In terms of football transfers there is only one acknowledged source its transfermarkt.com Fortunately it not only have what they call ‘market value’ of each major player, but it also tracks this value so anyone can compare it with the real transfer money this player was payed at that particular time. I am aware that transfermarkt doesn’t claim ‘market value’ to be the real transfer value in a particular situation with the particular clubs, but everybody use it that way and to be honest there are no other reasonable options.
So I’ve made a model in a pretty straightforward fastai-way. Not much to say here except:
- my depended variable (‘fee’) has been logorythmed down as usual
- the fact that I’ve tried many variants of hyperparameters in other notebooks and stick to the ones that fit well
- I’ve used some exotic exp median absolute percentage error as my accuracy meter. Why is that? It’s just the mathematical formula of my intentions what good transfer accuracy should say. For me it’s the answer for a question: what percent most probably (median) will my mistake of fee be if I would try to predict it with a model
- I’ve used Median Absolute Error as my loss function as it is closer to my accuracy function. Also I don’t really want to use MSE here as it prefer to fix the extreme cases more (because of the square). And it the case of very limited number of features (transfer value is hugely depended on the things that are outside of the data) we would have a lot of outlines and this is fine
So that is the result?
The model predicts the outcome with (my weird type of) error of 35%.
(Remember its exp_mmape we are talking about and it was calculated along the samples all over the 2008-2018 period not for lastX records as we would test it in case our goal will be to predict, not to analyze).
Ok, how good is that?
I’ve made a separate notebook to calculate that. And the final score is the following
transfermarkt error is 35%
my model error is 35%.
To be honest it’s very weird that error is the same. I still have a feeling that I miss something (even though I’ve checked it a number of times).
But the ultimate check that I did not mess it up and calculated the same thing 2 times is the fact that these predictions are independent.
I’ve averaged prediction from model and transfermarkt and got an error of 32%
Nice so far.
I just want to stop for a second and think about that fastai is capable of.

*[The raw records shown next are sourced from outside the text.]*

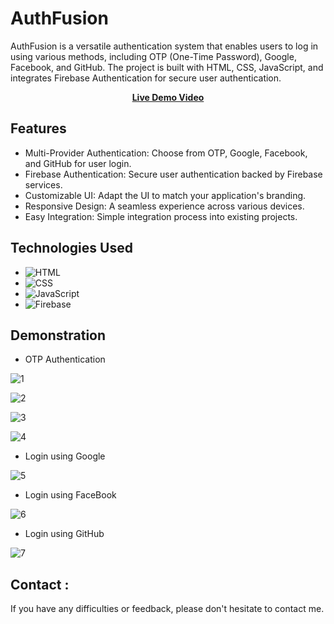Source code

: # AuthFusion

AuthFusion is a versatile authentication system that enables users to log in using various methods, including OTP (One-Time Password), Google, Facebook, and GitHub. The project is built with HTML, CSS, JavaScript, and integrates Firebase Authentication for secure user authentication.
<p align="center">
 <strong> <a href="https://www.linkedin.com/posts/saksham-gupta24_codeclause-login-authfusion-activity-7098976647072157696-FCVp?utm_source=share&utm_medium=member_desktop">Live Demo Video</a></strong>

## Features

- Multi-Provider Authentication: Choose from OTP, Google, Facebook, and GitHub for user login.
- Firebase Authentication: Secure user authentication backed by Firebase services.
- Customizable UI: Adapt the UI to match your application's branding.
- Responsive Design: A seamless experience across various devices.
- Easy Integration: Simple integration process into existing projects.

## Technologies Used
- ![HTML](https://img.shields.io/badge/HTML-Code-orange?style=flat-square&logo=html5)
- ![CSS](https://img.shields.io/badge/CSS-Styles-blue?style=flat-square&logo=css3)
- ![JavaScript](https://img.shields.io/badge/JavaScript-Logic-yellow?style=flat-square&logo=javascript)
- ![Firebase](https://img.shields.io/badge/Firebase-Database-red?style=flat-square&logo=firebase)

## Demonstration

- OTP Authentication

![1](https://github.com/Saksham-Gupta-24/AuthFusion/assets/114461220/2a1ceac8-fd00-4863-9d91-4d68cd9da672)

![2](https://github.com/Saksham-Gupta-24/AuthFusion/assets/114461220/08600a4e-a4c9-427b-86bb-5d793f4098a0)

![3](https://github.com/Saksham-Gupta-24/AuthFusion/assets/114461220/d8f1e2ee-8999-4e40-bb96-e43e39d61401)

![4](https://github.com/Saksham-Gupta-24/AuthFusion/assets/114461220/68792b92-ae02-4497-b5d9-9afed34d4a84)


- Login using Google
  
![5](https://github.com/Saksham-Gupta-24/AuthFusion/assets/114461220/7159dec2-c5f5-4926-91f1-d39e9b0df8ff)


- Login using FaceBook

![6](https://github.com/Saksham-Gupta-24/AuthFusion/assets/114461220/6a64702d-6dae-4279-a189-e4e35fb59c99)


- Login using GitHub

![7](https://github.com/Saksham-Gupta-24/AuthFusion/assets/114461220/5531f74a-4047-43e7-9ce7-657695509c5a)


## Contact :

If you have any difficulties or feedback, please don't hesitate to contact me.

I’ve found some data of football transfers, put it directly to tutorial-like approach and got the same results as multimillion-site, that is powered by crowd effect as well as by best experts in the field. I also want to mention that these experts work on much more wide data that is not available for the model (which knows nothing about football, transfers and etc.). And yet result is the same. (And if we take into account that model can also predict the loans, it performs even better).
That concludes my fist post as it is already pretty big. I will continue with Feature Importance, Partial Dependence, feature closeness and etc. in a couple of next posts (I will add some blank post for it).